Horror dripping from his pen, Parker wrote that the West Virginia court “held that custody of a child should be awarded to a lesbian ‘partner’ of the child’s deceased mother rather than to the child’s natural grandparents, because the lesbian was the child’s ‘psychological parent’ and the child’s ‘second mother, by design’ and ‘in actuality.’” He argued that “erroneous presuppositions underlie the West Virginia ruling,” writing that the concept of psychological parents is “fundamentally incompatible with our Founders’ belief that inalienable rights, including parental rights, are given by God, who as the Creator determines their nature and limits.”
Parker insisted that G.C. had not exercised his parental prerogatives earlier because he did not understand his rights.
“At first blush,” wrote Parker, “it may seem peculiar that a father would doubt his right to sole custody of his own infant child.
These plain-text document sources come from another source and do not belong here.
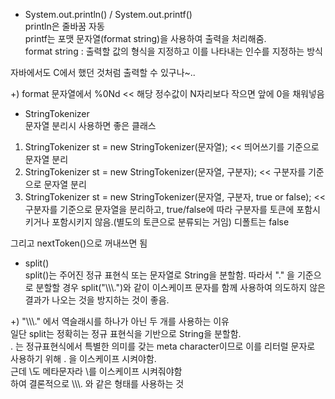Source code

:   
- System.out.println() / System.out.printf()  
println은 줄바꿈 자동  
printf는 포맷 문자열(format string)을 사용하여 출력을 처리해줌.  
format string : 출력할 값의 형식을 지정하고 이를 나타내는 인수를 지정하는 방식  
  
자바에서도 C에서 했던 것처럼 출력할 수 있구나~..  
  
+) format 문자열에서 %0Nd << 해당 정수값이 N자리보다 작으면 앞에 0을 채워넣음  
     
- StringTokenizer  
문자열 분리시 사용하면 좋은 클래스  
1. StringTokenizer st = new StringTokenizer(문자열); << 띄어쓰기를 기준으로 문자열 분리  
2. StringTokenizer st = new StringTokenizer(문자열, 구분자); << 구분자를 기준으로 문자열 분리  
3. StringTokenizer st = new StringTokenizer(문자열, 구분자, true or false); << 구분자를 기준으로 문자열을 분리하고, true/false에 따라 구분자를 토큰에 포함시키거나 포함시키지 않음.(별도의 토큰으로 분류되는 거임) 디폴트는 false
  
그리고 nextToken()으로 꺼내쓰면 됨  
  
  
- split()  
split()는 주어진 정규 표현식 또는 문자열로 String을 분할함. 따라서 "." 을 기준으로 분할할 경우 split("\\\\\\.")와 같이 이스케이프 문자를 함께 사용하여 의도하지 않은 결과가 나오는 것을 방지하는 것이 좋음.
    
+) "\\\\\\." 에서 역슬래시를 하나가 아닌 두 개를 사용하는 이유  
일단 split는 정확히는 정규 표현식을 기반으로 String을 분할함.  
 . 는 정규표현식에서 특별한 의미를 갖는 meta character이므로 이를 리터럴 문자로 사용하기 위해 . 을 이스케이프 시켜야함.  
근데 \도 메타문자라 \를 이스케이프 시켜줘야함  
하여 결론적으로 \\\\\\. 와 같은 형태를 사용하는 것 
  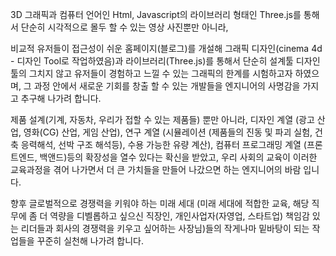 3D 그래픽과 컴퓨터 언어인 Html, Javascript의 라이브러리 형태인 Three.js를 통해서 단순히 시각적으로 몰두 할 수 있는 영상 사진뿐만 아니라,

  비교적 유저들이 접근성이 쉬운 홈페이지(블로그)를 개설해 그래픽 디자인(cinema 4d - 디자인 Tool로 작업하였음)과 라이브러리(Three.js)를 통해서 단순히 설계툴 디자인 툴의 그치지 않고 유저들이 경험하고 느낄 수 있는 그래픽의 한계를 시험하고자 하였으며,
  그 과정 안에서 새로운 기회를 창출 할 수 있는 개발들을 엔지니어의 사명감을 가지고 추구해 나가려 합니다.
  
  제품 설계(기계, 자동차, 우리가 접할 수 있는 제품들) 뿐만 아니라, 디자인 계열 (광고 산업, 영화(CG) 산업, 게임 산업), 연구 계열 (시뮬레이션 (제품들의 진동 및 파괴 실험, 건축 응력해석, 선박 구조 해석등), 수용 가능한 유량 계산), 컴퓨터 프로그래밍 계열 (프론트엔드, 백앤드)등의
  확장성을 열수 있다는 확신을 받았고, 우리 사회의 교육이 이러한 교육과정을 겪어 나가면서 더 큰 가치들을 만들어 나갔으면 하는 엔지니어의 바람 입니다.

  향후 글로벌적으로 경쟁력을 키워야 하는 미래 세대 (미래 세대에 적합한 교육, 해당 직무에 좀 더 역량을 디벨롭하고 싶으신 직장인, 개인사업자(자영업, 스타트업) 책임감 있는 리더들과 회사의 경쟁력을 키우고 싶어하는 사장님)들의 작게나마 밑바탕이 되는 작업들을 꾸준히 실천해 나가려 합니다.
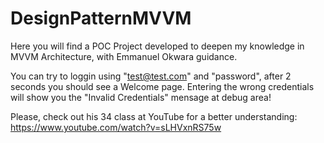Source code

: # DesignPatternMVVM

Here you will find a POC Project developed to deepen my knowledge in MVVM Architecture, with Emmanuel Okwara guidance.

You can try to loggin using "test@test.com" and "password", after 2 seconds you should see a Welcome page. Entering the wrong credentials will show you the "Invalid Credentials" mensage at debug area!

Please, check out his 34 class at YouTube for a better understanding: https://www.youtube.com/watch?v=sLHVxnRS75w
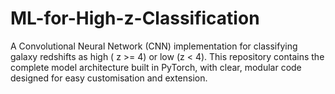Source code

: # ML-for-High-z-Classification
A Convolutional Neural Network (CNN) implementation for classifying galaxy redshifts as high ( z >= 4) or low (z &lt; 4). This repository contains the complete model architecture built in PyTorch, with clear, modular code designed for easy customisation and extension.
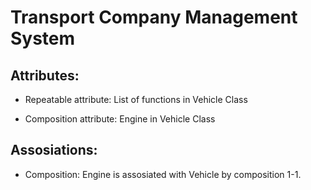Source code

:# Transport Company Management System

<h2>Attributes:</h2>

- Repeatable attribute: List of functions in Vehicle Class

- Composition attribute: Engine in Vehicle Class

<h2>Assosiations:</h2>

- Composition: Engine is assosiated with Vehicle by composition 1-1.

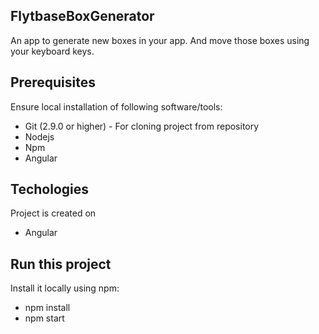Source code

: ## FlytbaseBoxGenerator
An app to generate new boxes in your app. And move those boxes using your keyboard keys.

## Prerequisites
Ensure local installation of following software/tools:

- Git (2.9.0 or higher) - For cloning project from repository
- Nodejs
- Npm
- Angular

## Techologies
Project is created on

 - Angular

## Run this project
Install it locally using npm:

 - npm install
 - npm start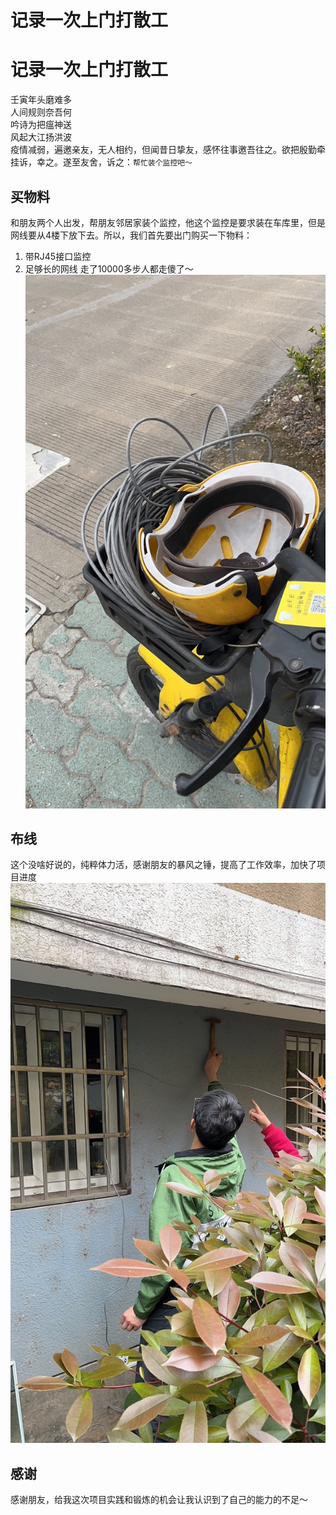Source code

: # 记录一次上门打散工


# 记录一次上门打散工
壬寅年头磨难多  
人间规则奈吾何  
吟诗为把瘟神送  
风起大江扬洪波  
疫情减弱，遍邀亲友，无人相约，但闻昔日挚友，感怀往事邀吾往之。欲把殷勤牵挂诉，幸之。遂至友舍，诉之：`帮忙装个监控吧～`  
  
## 买物料
和朋友两个人出发，帮朋友邻居家装个监控，他这个监控是要求装在车库里，但是网线要从4楼下放下去。所以，我们首先要出门购买一下物料：  
1. 带RJ45接口监控
2. 足够长的网线
走了10000多步人都走傻了～  
![物资](/images/20220416-1.jpg)
## 布线
这个没啥好说的，纯粹体力活，感谢朋友的暴风之锤，提高了工作效率，加快了项目进度
![布线](/images/20220416-2.jpg)
## 感谢
感谢朋友，给我这次项目实践和锻炼的机会让我认识到了自己的能力的不足～
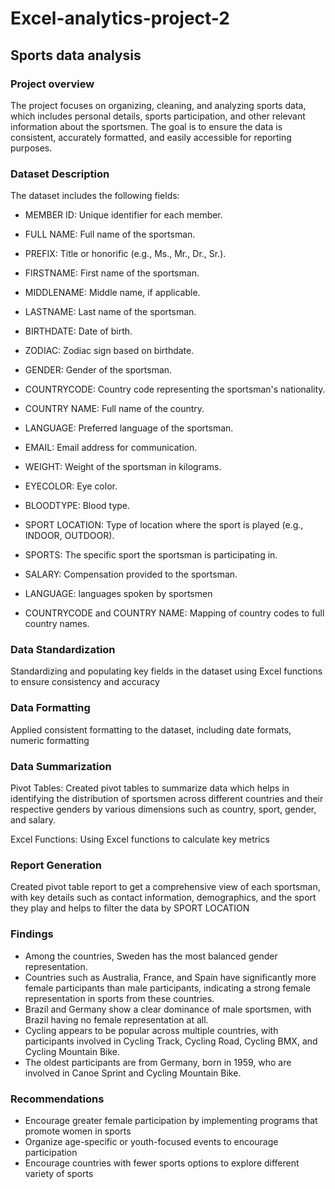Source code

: # Excel-analytics-project-2


## Sports data analysis

### Project overview

The project focuses on organizing, cleaning, and analyzing sports data, which includes personal details, sports participation, and other relevant information about the sportsmen. The goal is to ensure the data is consistent, accurately formatted, and easily accessible for reporting purposes.

### Dataset Description

The dataset includes the following fields:

- MEMBER ID: Unique identifier for each member.

- FULL NAME: Full name of the sportsman.

- PREFIX: Title or honorific (e.g., Ms., Mr., Dr., Sr.).
   
- FIRSTNAME: First name of the sportsman.
- MIDDLENAME: Middle name, if applicable.
- LASTNAME: Last name of the sportsman.
- BIRTHDATE: Date of birth.
- ZODIAC: Zodiac sign based on birthdate.
- GENDER: Gender of the sportsman.
- COUNTRYCODE: Country code representing the sportsman's nationality.
- COUNTRY NAME: Full name of the country.
- LANGUAGE: Preferred language of the sportsman.
- EMAIL: Email address for communication.
- WEIGHT: Weight of the sportsman in kilograms.
- EYECOLOR: Eye color.
- BLOODTYPE: Blood type.
- SPORT LOCATION: Type of location where the sport is played (e.g., INDOOR, OUTDOOR).
- SPORTS: The specific sport the sportsman is participating in.
- SALARY: Compensation provided to the sportsman.
- LANGUAGE: languages spoken by sportsmen
- COUNTRYCODE and COUNTRY NAME: Mapping of country codes to full country names.

### Data Standardization

Standardizing and populating key fields in the dataset using Excel functions to ensure consistency and accuracy

### Data Formatting

Applied consistent formatting to the dataset, including date formats, numeric formatting

### Data Summarization

Pivot Tables: Created pivot tables to summarize data which helps in identifying the distribution of sportsmen across different countries and their respective genders by various dimensions such as country, sport, gender, and salary.

Excel Functions: Using Excel functions to calculate key metrics

### Report Generation

Created pivot table report to get a comprehensive view of each sportsman, with key details such as contact information, demographics, and the sport they play and helps to filter the data by SPORT LOCATION

### Findings

- Among the countries, Sweden has the most balanced gender representation.
- Countries such as Australia, France, and Spain have significantly more female participants than male participants, indicating a strong female representation in sports from these countries.
- Brazil and Germany show a clear dominance of male sportsmen, with Brazil having no female representation at all.
- Cycling appears to be popular across multiple countries, with participants involved in Cycling Track, Cycling Road, Cycling BMX, and Cycling Mountain Bike.
- The oldest participants are from Germany, born in 1959, who are involved in Canoe Sprint and Cycling Mountain Bike.

### Recommendations

- Encourage greater female participation by implementing programs that promote women in sports
- Organize age-specific or youth-focused events to encourage participation
- Encourage countries with fewer sports options to explore different variety of sports



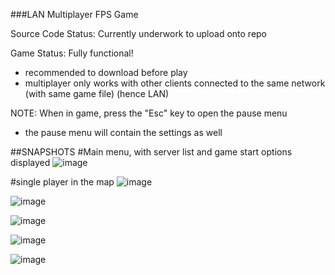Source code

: ###LAN Multiplayer FPS Game

Source Code Status: Currently underwork to upload onto repo

Game Status: Fully functional!
- recommended to download before play
- multiplayer only works with other clients connected to the same network (with same game file) (hence LAN)

NOTE: When in game, press the "Esc" key to open the pause menu
- the pause menu will contain the settings as well

##SNAPSHOTS
#Main menu, with server list and game start options displayed
![image](https://user-images.githubusercontent.com/44034888/162910378-d0d8b781-d75a-41bd-8d4d-d4f5024c953e.png)

#single player in the map
![image](https://user-images.githubusercontent.com/44034888/162910956-9be86f7d-2870-4e79-94ef-df5c9f5970a1.png)

![image](https://user-images.githubusercontent.com/44034888/162911292-d51ad071-1d7e-49c8-ab77-43a501291e20.png)

![image](https://user-images.githubusercontent.com/44034888/162912126-0523b50c-fa9e-4bb5-b06e-fe3c4d7f9125.png)

![image](https://user-images.githubusercontent.com/44034888/162912305-131ef881-b4e8-4155-b44c-73e9df1206f7.png)

![image](https://user-images.githubusercontent.com/44034888/162912418-bb695aa5-6841-4882-890f-93abb30d3ad5.png)
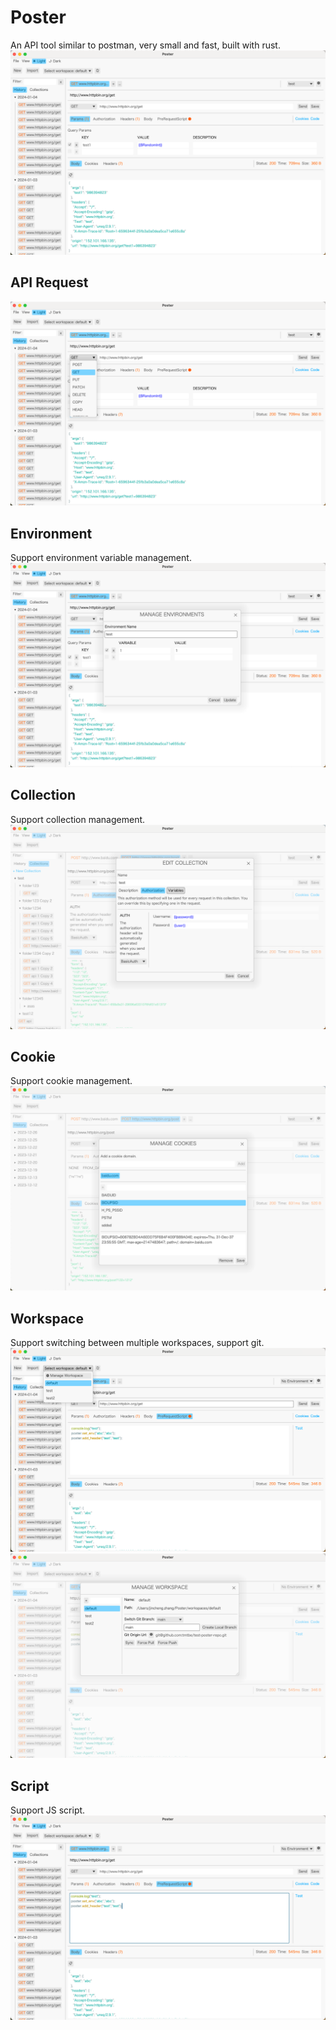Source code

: # Poster

An API tool similar to postman, very small and fast, built with rust.
![img.png](pics%2Fimg.png)

## API Request

![api.png](pics%2Fapi.png)

## Environment

Support environment variable management.
![env.png](pics%2Fenv.png)

## Collection

Support collection management.
![collection.png](pics%2Fcollection.png)

## Cookie

Support cookie management.
![cookie.png](pics%2Fcookie.png)

## Workspace

Support switching between multiple workspaces, support git.
![workspace.png](pics%2Fworkspace.png)
![git.png](pics%2Fgit.png)

## Script

Support JS script.
![script.png](pics%2Fscript.png)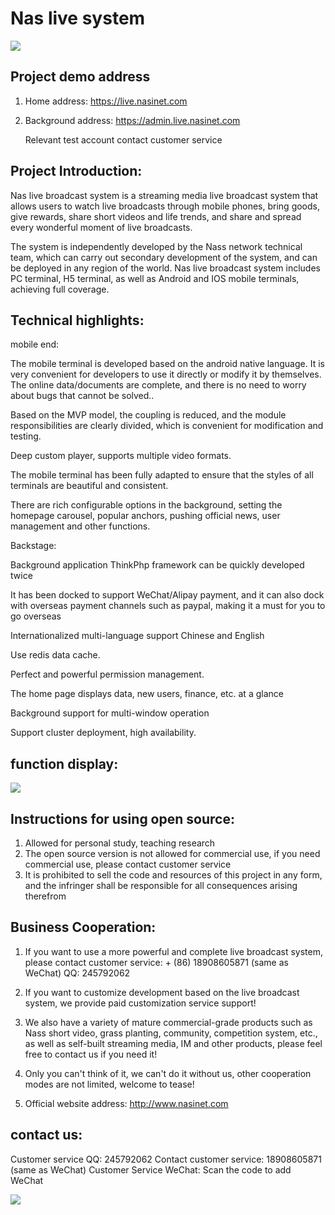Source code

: #                                Nas live system

![](https://naisnet-1303209584.cos.ap-hongkong.myqcloud.com/1.png)

## Project demo address

1. Home address: https://live.nasinet.com

2. Background address: https://admin.live.nasinet.com

   Relevant test account contact customer service

## Project Introduction:

   Nas live broadcast system is a streaming media live broadcast system that allows users to watch live broadcasts through mobile phones, bring goods, give rewards, share short videos and life trends, and share and spread every wonderful moment of live broadcasts.

 The system is independently developed by the Nass network technical team, which can carry out secondary development of the system, and can be deployed in any region of the world. Nas live broadcast system includes PC terminal, H5 terminal, as well as Android and IOS mobile terminals, achieving full coverage.

 

## Technical highlights:

mobile end:

The mobile terminal is developed based on the android native language. It is very convenient for developers to use it directly or modify it by themselves. The online data/documents are complete, and there is no need to worry about bugs that cannot be solved..

Based on the MVP model, the coupling is reduced, and the module responsibilities are clearly divided, which is convenient for modification and testing.

Deep custom player, supports multiple video formats.

The mobile terminal has been fully adapted to ensure that the styles of all terminals are beautiful and consistent.

There are rich configurable options in the background, setting the homepage carousel, popular anchors, pushing official news, user management and other functions.

Backstage:

Background application ThinkPhp framework can be quickly developed twice

It has been docked to support WeChat/Alipay payment, and it can also dock with overseas payment channels such as paypal, making it a must for you to go overseas

Internationalized multi-language support Chinese and English

Use redis data cache.

Perfect and powerful permission management.

The home page displays data, new users, finance, etc. at a glance

Background support for multi-window operation

Support cluster deployment, high availability.

## function display:

![](https://naisnet-1303209584.cos.ap-hongkong.myqcloud.com/2.png)

## Instructions for using open source:

1. Allowed for personal study, teaching research
2. The open source version is not allowed for commercial use, if you need commercial use, please contact customer service
3. It is prohibited to sell the code and resources of this project in any form, and the infringer shall be responsible for all consequences arising therefrom



## Business Cooperation:

1. If you want to use a more powerful and complete live broadcast system, please contact customer service: + (86) 18908605871 (same as WeChat) QQ: 245792062

2. If you want to customize development based on the live broadcast system, we provide paid customization service support!

3. We also have a variety of mature commercial-grade products such as Nass short video, grass planting, community, competition system, etc., as well as self-built streaming media, IM and other products, please feel free to contact us if you need it!

4. Only you can't think of it, we can't do it without us, other cooperation modes are not limited, welcome to tease!

5. Official website address: http://www.nasinet.com

   

## contact us:

Customer service QQ: 245792062
Contact customer service: 18908605871 (same as WeChat)
Customer Service WeChat: Scan the code to add WeChat

![](https://naisnet-1303209584.cos.ap-hongkong.myqcloud.com/3.jpg)



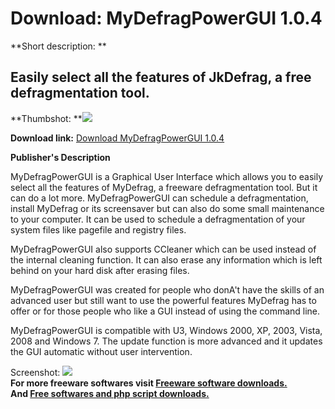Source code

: # Download: MyDefragPowerGUI 1.0.4

**Short description: **

## Easily select all the features of JkDefrag, a free defragmentation tool.

  
**Thumbshot: **![](http://www.freewarefiles.com/screenshot/mydefrgpwrgui_md.jpg)   
  
**Download link:** [Download MyDefragPowerGUI 1.0.4](http://freesoftwares.boysofts.com/MyDefragPowerGUI_program_63865.html)  
  

**Publisher's Description**  
  

MyDefragPowerGUI is a Graphical User Interface which allows you to easily
select all the features of MyDefrag, a freeware defragmentation tool. But it
can do a lot more. MyDefragPowerGUI can schedule a defragmentation, install
MyDefrag or its screensaver but can also do some small maintenance to your
computer. It can be used to schedule a defragmentation of your system files
like pagefile and registry files.

MyDefragPowerGUI also supports CCleaner which can be used instead of the
internal cleaning function. It can also erase any information which is left
behind on your hard disk after erasing files.

MyDefragPowerGUI was created for people who donA't have the skills of an
advanced user but still want to use the powerful features MyDefrag has to
offer or for those people who like a GUI instead of using the command line.

MyDefragPowerGUI is compatible with U3, Windows 2000, XP, 2003, Vista, 2008
and Windows 7. The update function is more advanced and it updates the GUI
automatic without user intervention.

  
  
Screenshot: ![](http://www.freewarefiles.com/screenshot/mydefrgpwrgui.jpg)  
**For more freeware softwares visit [Freeware software downloads.](http://freesoftwares.boysofts.com/)**   
**And [Free softwares and php script downloads.](http://www.boysofts.com/)**

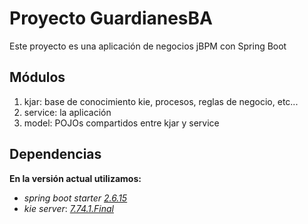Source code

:# Proyecto GuardianesBA
Este proyecto es una aplicación de negocios jBPM con Spring Boot
## Módulos
1. kjar: base de conocimiento kie, procesos, reglas de negocio, etc...
2. service: la aplicación
3. model: POJOs compartidos entre kjar y service
## Dependencias
**En la versión actual utilizamos:**
* _spring boot starter_ [_2.6.15_](https://mvnrepository.com/artifact/org.springframework.boot/spring-boot-starter/2.6.15)
* _kie server_: [_7.74.1.Final_](https://mvnrepository.com/artifact/org.kie/kie-server-spring-boot-starter/7.74.1.Final)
But that is not so peculiar in a world in which courts have granted women the legal ‘right’ to terminate the life of their pre-born children without even notifying the fathers, let along obtaining their consent,” borrowing a way of describing fetuses taken straight from the anti-abortion movement.
The God-rhetoric throughout Parker’s opinion is startling although sadly not unprecedented in Alabama, in light of Moore’s example. At least two other members of the court echoed Parker’s views. The fact that Justice Stuart found it necessary to write two separate opinions, however, suggests that a majority of the court was unwilling to sign on to such rhetoric, offering the best ray of hope from this case.